===== Records for the exercise =====
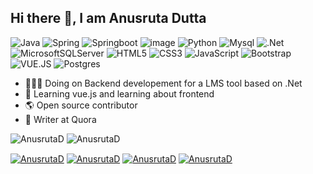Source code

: ## Hi there 👋, I am Anusruta Dutta


![Java](https://img.shields.io/badge/Java-ED8B00?style=for-the-badge&logo=java&logoColor=white)
![Spring](https://img.shields.io/badge/Spring-6DB33F?style=for-the-badge&logo=spring&logoColor=white)
![Springboot](https://img.shields.io/badge/Spring_Boot-F2F4F9?style=for-the-badge&logo=spring-boot)
![image](https://img.shields.io/badge/Docker-2CA5E0?style=for-the-badge&logo=docker&logoColor=white)
![Python](https://img.shields.io/badge/Python-FFD43B?style=for-the-badge&logo=python&logoColor=blue)
![Mysql](https://img.shields.io/badge/MySQL-005C84?style=for-the-badge&logo=mysql&logoColor=white)
![.Net](https://img.shields.io/badge/.NET-5C2D91?style=for-the-badge&logo=.net&logoColor=white)
![MicrosoftSQLServer](https://img.shields.io/badge/Microsoft%20SQL%20Server-CC2927?style=for-the-badge&logo=microsoft%20sql%20server&logoColor=white)
![HTML5](https://img.shields.io/badge/html5-%23E34F26.svg?style=for-the-badge&logo=html5&logoColor=white)
![CSS3](https://img.shields.io/badge/css3-%231572B6.svg?style=for-the-badge&logo=css3&logoColor=white)
![JavaScript](https://img.shields.io/badge/javascript-%23323330.svg?style=for-the-badge&logo=javascript&logoColor=%23F7DF1E)
![Bootstrap](https://img.shields.io/badge/bootstrap-%23563D7C.svg?style=for-the-badge&logo=bootstrap&logoColor=white)
![VUE.JS](https://img.shields.io/badge/Vue.js-35495E?style=for-the-badge&logo=vuedotjs&logoColor=4FC08D)
![Postgres](https://img.shields.io/badge/postgres-%23316192.svg?style=for-the-badge&logo=postgresql&logoColor=white)

- 🧑🏻‍💻 Doing on Backend developement for a LMS tool based on .Net
- 🦿 Learning vue.js and learning about frontend 
- 🌎 Open source contributor
- 📝 Writer at Quora

<img src="https://komarev.com/ghpvc/?username=AnusrutaD&color=green" alt="AnusrutaD" />
<img src="https://github-readme-stats.vercel.app/api?username=AnusrutaD&show_icons=true&count_private=true&include_all_commits=true&hide=issues,contribs" alt="AnusrutaD" />

<a href="https://www.linkedin.com/in/anusruta-dutta/" target="blank"><img align="center" src="https://img.shields.io/badge/LinkedIn-0077B5?style=for-the-badge&logo=linkedin&logoColor=white" alt="AnusrutaD" /></a>
<a href="https://twitter.com/Anusruta" target="blank"><img align="center" src="https://img.shields.io/badge/Twitter-1DA1F2?style=for-the-badge&logo=twitter&logoColor=white" alt="AnusrutaD" /></a>
<a href="(https://www.quora.com/profile/ANUSRUTA-DUTTA/)" target="blank"><img align="center" src="(https://img.shields.io/badge/Quora-%23B92B27.svg?style=for-the-badge&logo=Quora&logoColor=white)" alt="AnusrutaD" /></a>
<a href="(https://leetcode.com/anusruta_dutta/)" target="blank"><img align="center" src="(https://img.shields.io/badge/LeetCode-000000?style=for-the-badge&logo=LeetCode&logoColor=#d16c06)" alt="AnusrutaD" /></a>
=====
Required work
Line by line, restate the data above exactly as it stands, minus the pictures.

Solution below
Source code

: ## Hi there 👋, I am Anusruta Dutta


![Java](https://img.shields.io/badge/Java-ED8B00?style=for-the-badge&logo=java&logoColor=white)
![Spring](https://img.shields.io/badge/Spring-6DB33F?style=for-the-badge&logo=spring&logoColor=white)
![Springboot](https://img.shields.io/badge/Spring_Boot-F2F4F9?style=for-the-badge&logo=spring-boot)
![image](https://img.shields.io/badge/Docker-2CA5E0?style=for-the-badge&logo=docker&logoColor=white)
![Python](https://img.shields.io/badge/Python-FFD43B?style=for-the-badge&logo=python&logoColor=blue)
![Mysql](https://img.shields.io/badge/MySQL-005C84?style=for-the-badge&logo=mysql&logoColor=white)
![.Net](https://img.shields.io/badge/.NET-5C2D91?style=for-the-badge&logo=.net&logoColor=white)
![MicrosoftSQLServer](https://img.shields.io/badge/Microsoft%20SQL%20Server-CC2927?style=for-the-badge&logo=microsoft%20sql%20server&logoColor=white)
![HTML5](https://img.shields.io/badge/html5-%23E34F26.svg?style=for-the-badge&logo=html5&logoColor=white)
![CSS3](https://img.shields.io/badge/css3-%231572B6.svg?style=for-the-badge&logo=css3&logoColor=white)
![JavaScript](https://img.shields.io/badge/javascript-%23323330.svg?style=for-the-badge&logo=javascript&logoColor=%23F7DF1E)
![Bootstrap](https://img.shields.io/badge/bootstrap-%23563D7C.svg?style=for-the-badge&logo=bootstrap&logoColor=white)
![VUE.JS](https://img.shields.io/badge/Vue.js-35495E?style=for-the-badge&logo=vuedotjs&logoColor=4FC08D)
![Postgres](https://img.shields.io/badge/postgres-%23316192.svg?style=for-the-badge&logo=postgresql&logoColor=white)

- 🧑🏻‍💻 Doing on Backend developement for a LMS tool based on .Net
- 🦿 Learning vue.js and learning about frontend 
- 🌎 Open source contributor
- 📝 Writer at Quora

<img src="https://komarev.com/ghpvc/?username=AnusrutaD&color=green" alt="AnusrutaD" />
<img src="https://github-readme-stats.vercel.app/api?username=AnusrutaD&show_icons=true&count_private=true&include_all_commits=true&hide=issues,contribs" alt="AnusrutaD" />

<a href="https://www.linkedin.com/in/anusruta-dutta/" target="blank"><img align="center" src="https://img.shields.io/badge/LinkedIn-0077B5?style=for-the-badge&logo=linkedin&logoColor=white" alt="AnusrutaD" /></a>
<a href="https://twitter.com/Anusruta" target="blank"><img align="center" src="https://img.shields.io/badge/Twitter-1DA1F2?style=for-the-badge&logo=twitter&logoColor=white" alt="AnusrutaD" /></a>
<a href="(https://www.quora.com/profile/ANUSRUTA-DUTTA/)" target="blank"><img align="center" src="(https://img.shields.io/badge/Quora-%23B92B27.svg?style=for-the-badge&logo=Quora&logoColor=white)" alt="AnusrutaD" /></a>
<a href="(https://leetcode.com/anusruta_dutta/)" target="blank"><img align="center" src="(https://img.shields.io/badge/LeetCode-000000?style=for-the-badge&logo=LeetCode&logoColor=#d16c06)" alt="AnusrutaD" /></a>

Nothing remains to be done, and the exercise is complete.